(Task statement)
Copy down every line of the data that follows exactly. Omit the pictures.

****************************************

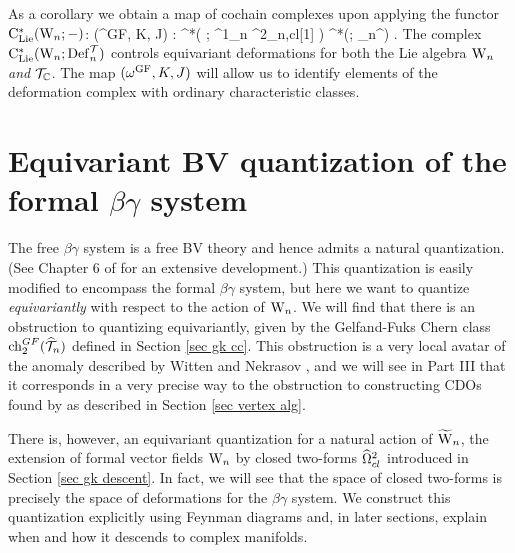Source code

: As a corollary we obtain a map of cochain complexes upon
applying the functor ${\rm C}_{{\rm Lie}}^*({{\rm W}_n} ; -)$:
\ben
(\omega^{GF}, K, J) : \CC[-1] \oplus \clie^*\left( \Vect ; \Omega^1_{n} \oplus
\Omega^2_{n,cl}[1] \right) \to \clie^*(\Vect ; \Def_n^\cT) .
\een 
The complex ${\rm C}_{{\rm Lie}}^*({{\rm W}_n} ; {\rm Def}_n^\mathcal T)$ controls equivariant
deformations for both the Lie algebra ${{\rm W}_n}$ {\em and} $\mathcal T_\mathbb C$. The
map $(\omega^{{\rm GF}},K,J)$ will allow us to identify elements of the
deformation complex with ordinary characteristic classes. 


\section{Equivariant BV quantization of the formal $\beta\gamma$
  system}\label{sec equiv bv}

The free $\beta\gamma$ system is a free BV theory and hence admits a natural quantization.
(See Chapter 6 of \cite{GwThesis} for an extensive development.)  
This quantization is easily modified to encompass the formal $\beta\gamma$ system,
but here we want to quantize \emph{equivariantly} with respect to the action of ${{\rm W}_n}$.
We will find that there is an obstruction to quantizing equivariantly, 
given by the Gelfand-Fuks Chern class ${\rm ch}_2^{GF}(\widehat{\mathcal T}_n)$ defined in Section \ref{sec gk cc}. 
This obstruction is a very local avatar of the anomaly described by Witten and Nekrasov \cite{WittenCDO,Nek},
and we will see in Part III that it corresponds in a very precise way to the obstruction to constructing CDOs
found by \cite{MSV, GMS} as described in Section \ref{sec vertex alg}.

There is, however, an equivariant quantization for a natural action of $\widetilde{{{\rm W}}}_n$, 
the extension of formal vector fields ${{\rm W}_n}$ by closed two-forms
$\widehat{\Omega}^2_{cl}$ introduced in Section \ref{sec gk descent}. 
In fact, we will see that the space of closed two-forms is precisely the space of deformations for the $\beta\gamma$ system. 
We construct this quantization explicitly using Feynman diagrams and, in later sections, explain when and how it descends to complex manifolds.

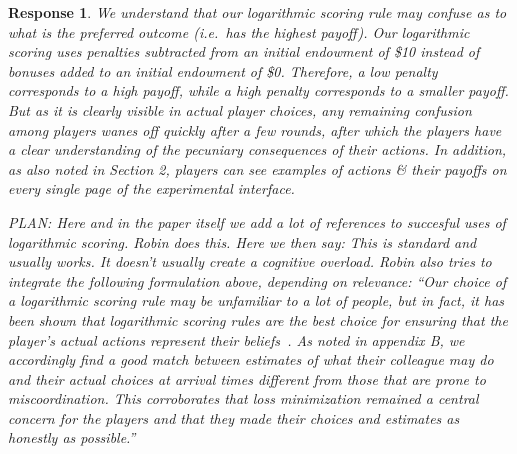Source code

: \documentclass[a4paper]{article}
\newtheorem{response}{Response}
\begin{document}
\begin{enumerate}
  \begin{response}\label{payoff2} 
  We understand that our logarithmic scoring rule may confuse as to what is the preferred outcome (i.e.\ has the highest payoff). Our logarithmic scoring uses penalties subtracted from an initial endowment of \$10 instead of bonuses added to an initial endowment of \$0. Therefore, a low penalty corresponds to a high payoff, while a high penalty corresponds to a smaller payoff. But as it is clearly visible in actual player choices, any remaining confusion among players wanes off quickly after a few rounds, after which the players have a clear understanding of the pecuniary consequences of their actions. In addition, as also noted in Section 2, players can see examples of actions \& their payoffs on every single page of the experimental interface.  
  
PLAN: Here and in the paper itself we add a lot of references to succesful uses of logarithmic scoring. Robin does this. Here we then say: This is standard and usually works. It doesn't usually create a cognitive overload. Robin also tries to integrate the following formulation above, depending on relevance: ``Our choice of a logarithmic scoring rule may be unfamiliar to a lot of people, but in fact, it has been shown that logarithmic scoring rules are the best choice for ensuring that the player's actual actions represent their beliefs~\cite{seidenfeld1985calibration, palfrey2009eliciting}. As noted in appendix B, we accordingly find a good match between estimates of what their colleague may do and their actual choices at arrival times different from those that are prone to miscoordination. This corroborates that loss minimization remained a central concern for the players and that they made their choices and estimates as honestly as possible.''
\end{response}



\end{enumerate}
\end{document}
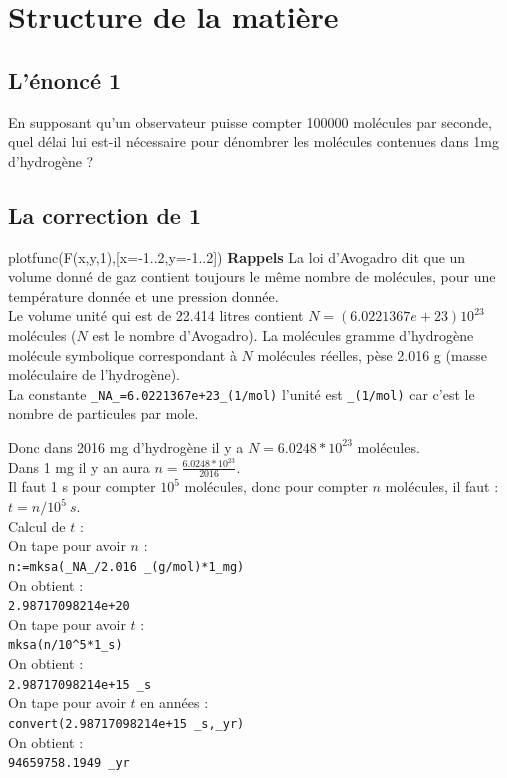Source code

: \documentclass[a4paper,11pt]{book}
\begin{document}
\section{Structure de la mati\`ere}
\subsection{L'\'enonc\'e 1}
En supposant qu'un observateur puisse compter 100000 mol\'ecules par seconde, 
quel d\'elai lui est-il n\'ecessaire pour d\'enombrer les mol\'ecules contenues
dans 1mg d'hydrog\`ene ?
\subsection{La correction de 1}plotfunc(F(x,y,1),[x=-1..2,y=-1..2])
{\bf Rappels}
La loi d'Avogadro dit que un volume donn\'e de gaz contient toujours le m\^eme 
nombre de mol\'ecules, pour une temp\'erature donn\'ee et une pression 
donn\'ee.\\
Le volume unit\'e qui est de 22.414 litres contient $N=(6.0221367e+23)10^{23}$
mol\'ecules ($N$ est le nombre d'Avogadro). La mol\'ecules gramme 
d'hydrog\`ene mol\'ecule symbolique correspondant \`a $N$ mol\'ecules 
r\'eelles, p\`ese 2.016 g (masse mol\'eculaire de l'hydrog\`ene).\\
La constante {\tt \_NA\_=6.0221367e+23\_(1/mol)} l'unit\'e est  {\tt \_(1/mol)}
car c'est le nombre de particules par mole.

Donc dans 2016 mg d'hydrog\`ene il y a $N= 6.0248*10^{23}$ mol\'ecules.\\
Dans 1 mg il y an aura $n=\frac{6.0248*10^{23}}{2016}$.\\
Il faut 1 s pour compter $10^5$ mol\'ecules, donc pour compter $n$ mol\'ecules,
il faut : $t=n/10^5\ s$.\\
Calcul de $t$ :\\
On tape pour avoir $n$ :\\
{\tt n:=mksa(\_NA\_/2.016 \_(g/mol)*1\_mg)}\\   
On obtient :\\
{\tt 2.98717098214e+20}\\
On tape pour avoir $t$ :\\
{\tt mksa(n/10\verb|^|5*1\_s)}\\   
On obtient :\\
{\tt 2.98717098214e+15 \_s}\\
On tape pour avoir $t$ en ann\'ees :\\
{\tt convert(2.98717098214e+15 \_s,\_yr)} \\  
On obtient :\\
{\tt 94659758.1949 \_yr}
\end{document}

****************************************

(Reply)
Source code

: As a corollary we obtain a map of cochain complexes upon
applying the functor ${\rm C}_{{\rm Lie}}^*({{\rm W}_n} ; -)$:
\ben
(\omega^{GF}, K, J) : \CC[-1] \oplus \clie^*\left( \Vect ; \Omega^1_{n} \oplus
\Omega^2_{n,cl}[1] \right) \to \clie^*(\Vect ; \Def_n^\cT) .
\een 
The complex ${\rm C}_{{\rm Lie}}^*({{\rm W}_n} ; {\rm Def}_n^\mathcal T)$ controls equivariant
deformations for both the Lie algebra ${{\rm W}_n}$ {\em and} $\mathcal T_\mathbb C$. The
map $(\omega^{{\rm GF}},K,J)$ will allow us to identify elements of the
deformation complex with ordinary characteristic classes. 


\section{Equivariant BV quantization of the formal $\beta\gamma$
  system}\label{sec equiv bv}

The free $\beta\gamma$ system is a free BV theory and hence admits a natural quantization.
(See Chapter 6 of \cite{GwThesis} for an extensive development.)  
This quantization is easily modified to encompass the formal $\beta\gamma$ system,
but here we want to quantize \emph{equivariantly} with respect to the action of ${{\rm W}_n}$.
We will find that there is an obstruction to quantizing equivariantly, 
given by the Gelfand-Fuks Chern class ${\rm ch}_2^{GF}(\widehat{\mathcal T}_n)$ defined in Section \ref{sec gk cc}. 
This obstruction is a very local avatar of the anomaly described by Witten and Nekrasov \cite{WittenCDO,Nek},
and we will see in Part III that it corresponds in a very precise way to the obstruction to constructing CDOs
found by \cite{MSV, GMS} as described in Section \ref{sec vertex alg}.

There is, however, an equivariant quantization for a natural action of $\widetilde{{{\rm W}}}_n$, 
the extension of formal vector fields ${{\rm W}_n}$ by closed two-forms
$\widehat{\Omega}^2_{cl}$ introduced in Section \ref{sec gk descent}. 
In fact, we will see that the space of closed two-forms is precisely the space of deformations for the $\beta\gamma$ system. 
We construct this quantization explicitly using Feynman diagrams and, in later sections, explain when and how it descends to complex manifolds.

Source code

: \documentclass[a4paper]{article}
\newtheorem{response}{Response}
\begin{document}
\begin{enumerate}
  \begin{response}\label{payoff2} 
  We understand that our logarithmic scoring rule may confuse as to what is the preferred outcome (i.e.\ has the highest payoff). Our logarithmic scoring uses penalties subtracted from an initial endowment of \$10 instead of bonuses added to an initial endowment of \$0. Therefore, a low penalty corresponds to a high payoff, while a high penalty corresponds to a smaller payoff. But as it is clearly visible in actual player choices, any remaining confusion among players wanes off quickly after a few rounds, after which the players have a clear understanding of the pecuniary consequences of their actions. In addition, as also noted in Section 2, players can see examples of actions \& their payoffs on every single page of the experimental interface.  
  
PLAN: Here and in the paper itself we add a lot of references to succesful uses of logarithmic scoring. Robin does this. Here we then say: This is standard and usually works. It doesn't usually create a cognitive overload. Robin also tries to integrate the following formulation above, depending on relevance: ``Our choice of a logarithmic scoring rule may be unfamiliar to a lot of people, but in fact, it has been shown that logarithmic scoring rules are the best choice for ensuring that the player's actual actions represent their beliefs~\cite{seidenfeld1985calibration, palfrey2009eliciting}. As noted in appendix B, we accordingly find a good match between estimates of what their colleague may do and their actual choices at arrival times different from those that are prone to miscoordination. This corroborates that loss minimization remained a central concern for the players and that they made their choices and estimates as honestly as possible.''
\end{response}



\end{enumerate}
\end{document}
Source code

: \documentclass[a4paper,11pt]{book}
\begin{document}
\section{Structure de la mati\`ere}
\subsection{L'\'enonc\'e 1}
En supposant qu'un observateur puisse compter 100000 mol\'ecules par seconde, 
quel d\'elai lui est-il n\'ecessaire pour d\'enombrer les mol\'ecules contenues
dans 1mg d'hydrog\`ene ?
\subsection{La correction de 1}plotfunc(F(x,y,1),[x=-1..2,y=-1..2])
{\bf Rappels}
La loi d'Avogadro dit que un volume donn\'e de gaz contient toujours le m\^eme 
nombre de mol\'ecules, pour une temp\'erature donn\'ee et une pression 
donn\'ee.\\
Le volume unit\'e qui est de 22.414 litres contient $N=(6.0221367e+23)10^{23}$
mol\'ecules ($N$ est le nombre d'Avogadro). La mol\'ecules gramme 
d'hydrog\`ene mol\'ecule symbolique correspondant \`a $N$ mol\'ecules 
r\'eelles, p\`ese 2.016 g (masse mol\'eculaire de l'hydrog\`ene).\\
La constante {\tt \_NA\_=6.0221367e+23\_(1/mol)} l'unit\'e est  {\tt \_(1/mol)}
car c'est le nombre de particules par mole.

Donc dans 2016 mg d'hydrog\`ene il y a $N= 6.0248*10^{23}$ mol\'ecules.\\
Dans 1 mg il y an aura $n=\frac{6.0248*10^{23}}{2016}$.\\
Il faut 1 s pour compter $10^5$ mol\'ecules, donc pour compter $n$ mol\'ecules,
il faut : $t=n/10^5\ s$.\\
Calcul de $t$ :\\
On tape pour avoir $n$ :\\
{\tt n:=mksa(\_NA\_/2.016 \_(g/mol)*1\_mg)}\\   
On obtient :\\
{\tt 2.98717098214e+20}\\
On tape pour avoir $t$ :\\
{\tt mksa(n/10\verb|^|5*1\_s)}\\   
On obtient :\\
{\tt 2.98717098214e+15 \_s}\\
On tape pour avoir $t$ en ann\'ees :\\
{\tt convert(2.98717098214e+15 \_s,\_yr)} \\  
On obtient :\\
{\tt 94659758.1949 \_yr}
\end{document}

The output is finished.